As it was, however, she found herself mildly annoyed by the Body-Bind curse he threw at her, momentarily disabling her from succumbing to the need to retch. With a quick mental twist she shirked the hex and slumped to her knees, coughing bile onto the decorative rug and stone floor.
As Albus raised his wand again, she held up a hand between heaves and spoke hoarsely, "Really, Headmaster, if I meant you harm you would know it by now."
He hesitated for barely a second before flicking his wand again. This time, Hermione simply felt a warm physical calm sweep through her, easing her nausea and headache.
She rocked back and sat on her heels, her head bowed as she caught her breath.
"Thank you," she murmured gratefully before vanishing her mess with a sweeping motion of her hand. She silently cursed herself for not better preparing for the adverse reaction to her journey.
Albus frowned, apparently disturbed at the ease with which she performed wandless magic. She had to remind herself that these were different times, so different. The need to develop wandless magic hadn't really been so pressing until the third wave of darkness. She'd had so much practice since then, it was like second nature now, her wand used more for detailed magic and strong channelling than anything else…
"Madam, while I accept you may mean no immediate harm, I must insist you explain yourself," he stated with the gentle yet commanding tone she recognized with a pang.
As Hermione looked up into his wary but kind and familiar face, she was overwhelmed with emotion.
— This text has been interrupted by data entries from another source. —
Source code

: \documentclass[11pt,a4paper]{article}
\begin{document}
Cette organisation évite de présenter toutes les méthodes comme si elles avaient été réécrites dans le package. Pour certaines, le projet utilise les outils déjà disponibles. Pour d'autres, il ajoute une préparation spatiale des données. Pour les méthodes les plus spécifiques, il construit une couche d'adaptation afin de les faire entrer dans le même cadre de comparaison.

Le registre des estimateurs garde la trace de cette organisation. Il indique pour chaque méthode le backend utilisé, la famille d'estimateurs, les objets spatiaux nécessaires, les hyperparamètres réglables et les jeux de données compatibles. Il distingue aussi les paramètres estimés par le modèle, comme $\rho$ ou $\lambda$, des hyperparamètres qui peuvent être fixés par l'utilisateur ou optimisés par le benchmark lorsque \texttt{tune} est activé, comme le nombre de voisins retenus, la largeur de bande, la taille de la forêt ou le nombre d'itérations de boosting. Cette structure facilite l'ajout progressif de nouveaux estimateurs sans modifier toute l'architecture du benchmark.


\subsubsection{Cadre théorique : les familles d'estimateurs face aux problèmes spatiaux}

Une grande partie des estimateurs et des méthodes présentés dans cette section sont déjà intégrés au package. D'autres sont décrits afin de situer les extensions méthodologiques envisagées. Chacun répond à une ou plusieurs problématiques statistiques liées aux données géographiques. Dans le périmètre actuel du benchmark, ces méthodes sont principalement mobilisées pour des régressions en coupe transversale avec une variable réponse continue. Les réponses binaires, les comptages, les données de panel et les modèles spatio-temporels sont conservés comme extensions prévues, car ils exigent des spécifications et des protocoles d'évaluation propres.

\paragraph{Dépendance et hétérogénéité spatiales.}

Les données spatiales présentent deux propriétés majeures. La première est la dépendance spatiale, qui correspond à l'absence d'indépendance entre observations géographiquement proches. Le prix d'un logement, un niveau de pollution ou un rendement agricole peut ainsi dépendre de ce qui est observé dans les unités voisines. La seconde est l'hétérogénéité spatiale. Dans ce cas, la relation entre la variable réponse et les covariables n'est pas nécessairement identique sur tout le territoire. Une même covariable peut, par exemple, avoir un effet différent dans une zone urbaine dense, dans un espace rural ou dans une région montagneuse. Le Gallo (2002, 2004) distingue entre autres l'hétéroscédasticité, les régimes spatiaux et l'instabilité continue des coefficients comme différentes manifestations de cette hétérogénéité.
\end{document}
She glanced around the Headmaster's office, shaking her head at the flood of old memories.
"Oh, how I've missed-" all of it, she thought, before catching herself.
She eased herself up to her feet, accepting Albus' hand for help, and brushed off the front of her worn robes. She took a deep breath, and her brown eyes, now fringed in grey lashes and thin wrinkled skin, met the clear blue of her old Headmaster.
"Professor Dumbledore, you don't know me yet, but my name is Hermione Granger," she stated, giving the maiden name she had readopted upon the death of her husband decades prior.
Alarm flashed in the wizard's eyes as he backed up, dropping into a chair. He shook his head.
"No," he began. "You can't be here," he muttered almost to himself before raising his volume to a direct level.
"You cannot be here now," he repeated, and it almost sounded like an order. "Madam Granger, wherever you've come from, I must insist that you go back. You have no idea of the repercussions-"
Annoyance flickered across Hermione's wizened features.
"No idea?" she interrupted in an irritated tone. "Albus Dumbledore, I'll have you know I am nearly one hundred years old. I have spent the last thirty-seven years of my life studying time travel and picking apart history."
She strode over to him and dropped something shiny into his lap. "Do you know what that is?"
He picked it up and frowned. He knew it was a Time Turner, but not just any Time Turner. It had very specific runic markings on its polished surface. Identical, in fact, to the one he was currently safeguarding for the young witch who'd arrived just a week ago in a similar fashion to the old woman standing before him. It was one of a kind, but here was its duplicate, lacking in the scratches and scuffs of time passed. "How…" he whispered.
"I made it!" Hermione practically crowed. "After the Ministry disaster, all of the Time Turners were destroyed, and they were never able go back this far, anyway. So I made one. The problem was, I couldn't use it. Didn't know just where to begin, or when or evenif things started to go wrong." Her lips curled almost into a sneer as she added in a mutter, "Repercussions indeed."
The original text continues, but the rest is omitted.